Read through the entries below and return each line with the word "Asia".

** Opening Data under study block **

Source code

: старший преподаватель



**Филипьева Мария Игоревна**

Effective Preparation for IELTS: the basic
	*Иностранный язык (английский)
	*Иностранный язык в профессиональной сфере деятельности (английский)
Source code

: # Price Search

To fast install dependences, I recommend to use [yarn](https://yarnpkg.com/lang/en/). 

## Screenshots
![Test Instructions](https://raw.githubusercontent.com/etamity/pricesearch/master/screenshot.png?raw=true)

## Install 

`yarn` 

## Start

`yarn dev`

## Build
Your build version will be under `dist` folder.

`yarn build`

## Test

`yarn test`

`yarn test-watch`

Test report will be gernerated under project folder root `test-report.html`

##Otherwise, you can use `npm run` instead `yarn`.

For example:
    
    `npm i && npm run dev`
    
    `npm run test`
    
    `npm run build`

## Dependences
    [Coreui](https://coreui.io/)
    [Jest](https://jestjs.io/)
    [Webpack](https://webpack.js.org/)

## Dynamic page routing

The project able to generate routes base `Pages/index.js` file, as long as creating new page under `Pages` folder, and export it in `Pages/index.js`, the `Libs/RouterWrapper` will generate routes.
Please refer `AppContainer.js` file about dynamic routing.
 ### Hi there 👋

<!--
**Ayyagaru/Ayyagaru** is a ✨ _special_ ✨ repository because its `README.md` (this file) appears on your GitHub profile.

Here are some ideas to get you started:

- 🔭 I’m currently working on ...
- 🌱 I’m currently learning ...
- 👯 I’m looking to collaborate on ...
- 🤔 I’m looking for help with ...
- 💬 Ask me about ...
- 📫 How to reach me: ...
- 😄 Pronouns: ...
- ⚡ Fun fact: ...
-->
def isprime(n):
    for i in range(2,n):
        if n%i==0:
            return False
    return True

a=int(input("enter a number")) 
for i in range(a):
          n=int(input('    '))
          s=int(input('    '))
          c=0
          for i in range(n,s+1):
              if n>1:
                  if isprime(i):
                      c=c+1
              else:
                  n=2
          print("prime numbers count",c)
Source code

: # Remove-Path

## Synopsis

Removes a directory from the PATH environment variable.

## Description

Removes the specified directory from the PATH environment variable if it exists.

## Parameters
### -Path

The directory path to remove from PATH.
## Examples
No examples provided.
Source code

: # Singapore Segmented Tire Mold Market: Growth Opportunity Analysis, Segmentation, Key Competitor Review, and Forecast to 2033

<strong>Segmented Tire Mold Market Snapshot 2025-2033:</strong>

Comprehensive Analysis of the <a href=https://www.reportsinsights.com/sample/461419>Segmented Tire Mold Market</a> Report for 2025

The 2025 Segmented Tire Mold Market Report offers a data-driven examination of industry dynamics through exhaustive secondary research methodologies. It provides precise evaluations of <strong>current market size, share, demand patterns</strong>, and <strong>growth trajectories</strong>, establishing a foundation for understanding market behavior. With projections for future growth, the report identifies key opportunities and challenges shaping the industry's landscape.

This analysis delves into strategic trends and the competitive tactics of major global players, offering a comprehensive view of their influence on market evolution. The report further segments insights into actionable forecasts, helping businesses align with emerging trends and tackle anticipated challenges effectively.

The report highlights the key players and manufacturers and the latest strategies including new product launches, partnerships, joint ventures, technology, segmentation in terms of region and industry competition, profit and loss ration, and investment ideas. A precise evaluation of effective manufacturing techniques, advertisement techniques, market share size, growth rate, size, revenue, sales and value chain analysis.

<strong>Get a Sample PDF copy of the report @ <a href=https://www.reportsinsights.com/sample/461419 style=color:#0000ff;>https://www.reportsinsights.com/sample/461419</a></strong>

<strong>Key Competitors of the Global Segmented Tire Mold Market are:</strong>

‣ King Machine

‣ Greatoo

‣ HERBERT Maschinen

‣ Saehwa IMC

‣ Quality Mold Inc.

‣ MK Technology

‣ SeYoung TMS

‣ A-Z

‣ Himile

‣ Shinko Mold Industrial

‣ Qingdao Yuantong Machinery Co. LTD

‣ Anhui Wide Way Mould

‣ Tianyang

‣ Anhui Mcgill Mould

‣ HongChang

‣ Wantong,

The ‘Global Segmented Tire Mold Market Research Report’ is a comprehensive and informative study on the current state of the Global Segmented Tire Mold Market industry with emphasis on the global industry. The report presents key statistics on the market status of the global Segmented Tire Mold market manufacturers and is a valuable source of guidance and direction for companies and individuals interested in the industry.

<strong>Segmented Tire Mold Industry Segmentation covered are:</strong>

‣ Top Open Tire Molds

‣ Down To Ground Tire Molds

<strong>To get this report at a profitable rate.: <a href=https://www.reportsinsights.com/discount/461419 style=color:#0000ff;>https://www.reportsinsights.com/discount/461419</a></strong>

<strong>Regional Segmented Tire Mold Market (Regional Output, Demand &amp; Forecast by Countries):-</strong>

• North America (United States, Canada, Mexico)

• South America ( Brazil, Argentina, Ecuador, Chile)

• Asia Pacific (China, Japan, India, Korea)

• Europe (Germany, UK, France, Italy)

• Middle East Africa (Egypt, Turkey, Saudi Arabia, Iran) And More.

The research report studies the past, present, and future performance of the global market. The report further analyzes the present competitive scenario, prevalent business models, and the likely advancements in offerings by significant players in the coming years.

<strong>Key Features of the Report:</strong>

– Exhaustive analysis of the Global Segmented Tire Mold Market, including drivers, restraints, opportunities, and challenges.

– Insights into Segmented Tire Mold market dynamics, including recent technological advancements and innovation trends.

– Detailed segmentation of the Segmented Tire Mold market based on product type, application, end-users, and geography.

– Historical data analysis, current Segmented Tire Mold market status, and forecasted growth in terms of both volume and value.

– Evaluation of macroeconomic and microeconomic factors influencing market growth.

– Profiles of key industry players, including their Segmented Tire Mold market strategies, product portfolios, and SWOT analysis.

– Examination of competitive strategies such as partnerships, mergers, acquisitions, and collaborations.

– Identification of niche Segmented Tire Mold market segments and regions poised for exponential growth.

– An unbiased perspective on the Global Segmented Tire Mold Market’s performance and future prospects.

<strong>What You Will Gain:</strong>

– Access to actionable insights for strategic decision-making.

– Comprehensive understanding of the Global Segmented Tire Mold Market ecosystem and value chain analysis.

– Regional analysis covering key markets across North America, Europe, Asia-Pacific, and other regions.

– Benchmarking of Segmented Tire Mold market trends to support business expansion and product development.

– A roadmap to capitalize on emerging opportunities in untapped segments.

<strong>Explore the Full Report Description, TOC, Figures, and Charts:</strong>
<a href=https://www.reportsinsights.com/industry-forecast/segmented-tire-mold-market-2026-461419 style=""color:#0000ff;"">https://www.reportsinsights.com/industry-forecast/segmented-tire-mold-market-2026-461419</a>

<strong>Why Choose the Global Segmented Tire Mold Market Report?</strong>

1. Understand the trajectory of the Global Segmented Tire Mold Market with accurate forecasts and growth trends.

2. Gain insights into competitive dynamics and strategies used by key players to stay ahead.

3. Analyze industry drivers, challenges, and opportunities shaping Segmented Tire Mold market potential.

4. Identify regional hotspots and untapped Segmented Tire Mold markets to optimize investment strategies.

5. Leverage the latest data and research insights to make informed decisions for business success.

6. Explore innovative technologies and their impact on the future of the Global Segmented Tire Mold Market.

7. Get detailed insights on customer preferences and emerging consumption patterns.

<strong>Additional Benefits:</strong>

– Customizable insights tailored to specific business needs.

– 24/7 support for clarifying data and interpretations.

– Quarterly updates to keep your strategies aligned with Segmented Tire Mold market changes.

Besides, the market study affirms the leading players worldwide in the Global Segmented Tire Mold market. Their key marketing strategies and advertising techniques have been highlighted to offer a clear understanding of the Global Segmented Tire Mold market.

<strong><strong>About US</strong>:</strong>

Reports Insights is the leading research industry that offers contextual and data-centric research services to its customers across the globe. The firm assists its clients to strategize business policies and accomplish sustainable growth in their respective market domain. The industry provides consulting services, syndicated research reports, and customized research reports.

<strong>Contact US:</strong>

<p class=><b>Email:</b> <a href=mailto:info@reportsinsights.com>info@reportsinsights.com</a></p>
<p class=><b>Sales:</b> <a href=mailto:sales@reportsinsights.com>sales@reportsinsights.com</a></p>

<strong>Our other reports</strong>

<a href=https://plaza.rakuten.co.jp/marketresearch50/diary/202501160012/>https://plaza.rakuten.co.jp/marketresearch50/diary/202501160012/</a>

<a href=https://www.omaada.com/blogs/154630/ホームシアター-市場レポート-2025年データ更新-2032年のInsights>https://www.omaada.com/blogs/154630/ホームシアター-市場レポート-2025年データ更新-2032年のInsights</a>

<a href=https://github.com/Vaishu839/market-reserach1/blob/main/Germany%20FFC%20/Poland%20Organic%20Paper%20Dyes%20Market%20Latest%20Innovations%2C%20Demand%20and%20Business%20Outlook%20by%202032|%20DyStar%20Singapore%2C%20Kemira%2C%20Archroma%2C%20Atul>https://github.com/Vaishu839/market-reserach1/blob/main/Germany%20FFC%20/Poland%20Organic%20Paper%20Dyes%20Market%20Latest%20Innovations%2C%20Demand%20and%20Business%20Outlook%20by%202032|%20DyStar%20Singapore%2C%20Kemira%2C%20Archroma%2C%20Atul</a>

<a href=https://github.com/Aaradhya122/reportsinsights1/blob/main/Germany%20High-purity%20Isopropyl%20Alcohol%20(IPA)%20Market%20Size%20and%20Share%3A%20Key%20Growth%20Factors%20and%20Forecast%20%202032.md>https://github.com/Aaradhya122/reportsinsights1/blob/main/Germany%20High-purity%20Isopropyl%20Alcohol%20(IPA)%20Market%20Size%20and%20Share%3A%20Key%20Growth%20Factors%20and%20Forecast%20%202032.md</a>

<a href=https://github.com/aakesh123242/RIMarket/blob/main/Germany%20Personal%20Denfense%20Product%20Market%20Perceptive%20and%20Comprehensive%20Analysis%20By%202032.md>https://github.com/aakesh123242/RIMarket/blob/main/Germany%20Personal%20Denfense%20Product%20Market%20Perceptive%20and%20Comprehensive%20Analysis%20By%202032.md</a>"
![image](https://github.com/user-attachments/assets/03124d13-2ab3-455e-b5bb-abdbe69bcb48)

** Closing Data under study block **

-- Solution for this problem --
• Asia Pacific (China, Japan, India, Korea)
– Regional analysis covering key markets across North America, Europe, Asia-Pacific, and other regions.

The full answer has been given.